Over the last 20 years, major advances in genomics and proteomics have been achieved. However, the field of glycomics has lagged significantly. There are many hurdles associated with the study of glycoproteins and their prevalence in biological systems. Unlike nucleic acid and protein sequences, oligosaccharide sequences are not encoded, but are likely dependent on environmental factors. In order to study glycoproteins and their roles in biochemical and immunological systems, it is important to obtain pure, measureable quantities of specific glycans. However, it is almost impossible to isolate glycans from natural sources, since they exist as microquantities of heterogeneous mixtures. O-mannosylated proteins comprise approximately 30% of O-glycoproteins in the brain. They are critical for growth and development and disruption of their biosynthesis results in various forms of congenital muscular dystrophy. Despite their important biological implications, the function and prevalence of O-mannosylated glycoproteins is not well understood.
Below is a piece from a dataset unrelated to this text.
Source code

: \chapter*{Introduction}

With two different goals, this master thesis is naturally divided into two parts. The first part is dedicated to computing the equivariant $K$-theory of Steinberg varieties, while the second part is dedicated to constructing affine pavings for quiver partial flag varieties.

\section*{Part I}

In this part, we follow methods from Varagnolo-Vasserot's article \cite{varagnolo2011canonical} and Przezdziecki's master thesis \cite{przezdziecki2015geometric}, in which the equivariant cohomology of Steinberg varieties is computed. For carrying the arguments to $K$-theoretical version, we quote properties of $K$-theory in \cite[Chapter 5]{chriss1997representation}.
The objective of the proposed research is to chemically synthesize bi-antennary O-mannose oligosaccharides. Standard organic synthesis techniques will be used to prepare monomers, which will then be combined into oligosaccharides using an automated oligosaccharide synthesizer in collaboration with Prof. Nicola Pohl at Indiana University. The long term goal of this project is to study receptors specific to these glycans. In particular, microarrays of the glycans can be used to identify the specific O-mannose epitopes for antibodies which are known to bind generally to O-mannose glycans. Once antibodies have been identified, those antibodies may be used to identify additional glycoproteins containing O-mannose glycans, which will make important contributions to the field of glycomics. In addition, chemical synthesis of O-mannose glycans may also contribute to the understanding of how and why proteins are glycosylated, which will contribute to the larger field of proteomics and epigenetics.
Relevance of Research
All cells are coated with chains of sugars, or oligosaccharides, which serve many important purposes in cell biology and immunology. However, the oligosaccharides are present in very small quantitites which make them difficult to isolate and study. Therefore, in order to better understand the role of oligosaccharides in biological processes, specifc oligosaccharides will be synthesized in the laboratory and evaluated for their biolgical importance.